Wilcox Development Solutions Blog

Remarkable Handwriting with Vertex AI

April 19, 2024

Some Background: The Remarkable tablet

The Remarkable is an e-ink powered device that leans into writing as an experience. I often refer to it as the “infinity notebook”: in the UI you create notebooks which have pages, which you write on. Instead of a stack of notebooks I have my Remarkable.

Important to my purchase was the ability to get information out of the Remarkable. The Remarkable app, on desktops and iOS, lets you export Remarkable notebooks or individual pages to PDF, PNG, and SVG. In fact, that later one enables easy migration of handwritten drawings to OmniGraffle.

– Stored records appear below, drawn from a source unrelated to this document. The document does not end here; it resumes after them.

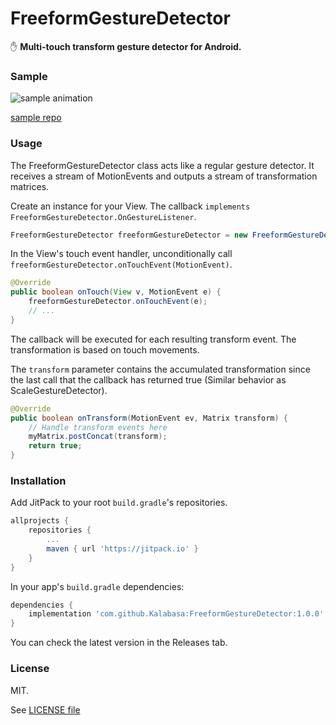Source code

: # FreeformGestureDetector

:raised_hand: **Multi-touch transform gesture detector for Android.**

### Sample

![sample animation](https://media.giphy.com/media/3ohs4glUsYjZA6zUDC/giphy.gif)

[sample repo](https://github.com/Kalabasa/FreeformGestureSample)

### Usage

The FreeformGestureDetector class acts like a regular gesture detector. It receives a stream of MotionEvents and outputs a stream of transformation matrices.

Create an instance for your View. The callback `implements FreeformGestureDetector.OnGestureListener`.

```java
FreeformGestureDetector freeformGestureDetector = new FreeformGestureDetector(getContext(), callback);
```

In the View's touch event handler, unconditionally call `freeformGestureDetector.onTouchEvent(MotionEvent)`.

```java
@Override
public boolean onTouch(View v, MotionEvent e) {
	freeformGestureDetector.onTouchEvent(e);
	// ...
}
```

The callback will be executed for each resulting transform event. The transformation is based on touch movements.

The `transform` parameter contains the accumulated transformation since the last call that the callback has returned true (Similar behavior as ScaleGestureDetector).

```java
@Override
public boolean onTransform(MotionEvent ev, Matrix transform) {
	// Handle transform events here
	myMatrix.postConcat(transform);
	return true;
}
```

### Installation

Add JitPack to your root `build.gradle`'s repositories.

```gradle
allprojects {
	repositories {
		...
		maven { url 'https://jitpack.io' }
	}
}
```

In your app's `build.gradle` dependencies:

```gradle
dependencies {
	implementation 'com.github.Kalabasa:FreeformGestureDetector:1.0.0'
}
```

You can check the latest version in the Releases tab.

### License

MIT.

See [LICENSE file](LICENSE)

So far, for the most part, the features of the Remarkable supplement that focus. You can - and I do - enter text into the Remarkable via an onscreen or (proprietary) keyboard, and it can do handwriting recognition and conversion to text.

For my handwriting the conversion to text is OK, but not great. As such I rarely use it.

An example:

My handwriting

Remarkable’s Handwriting recognition output:

Output from the Remarkables Handwriting OCR

Not great.

Using GenAI for better handwriting recognition

The other day I was exploring Vertex AI on Google Cloud

the Vertex AI homepage

Huh, I can upload media. I tried it with my sample page

What Vertex AI did with the handwriting recognition. It's MUCH better

If I adjust the temperature - which in Google-speak means creativity - I can (sometimes) get the AI to extrapolate from the information given. Most of the time I don’t want this, but it is a knob I could tweak.

Next Step

Then I asked myself: if Google can do this, can I write a shell script that runs this prompt with an arbitrary file, from my desktop?

After some flailing around I notice the Get Code button.

The get code button .

This reproduces your prompt in code, including what libraries you need to install

The get code pane

This also includes any attachments, saved in your code as base64 encoded data.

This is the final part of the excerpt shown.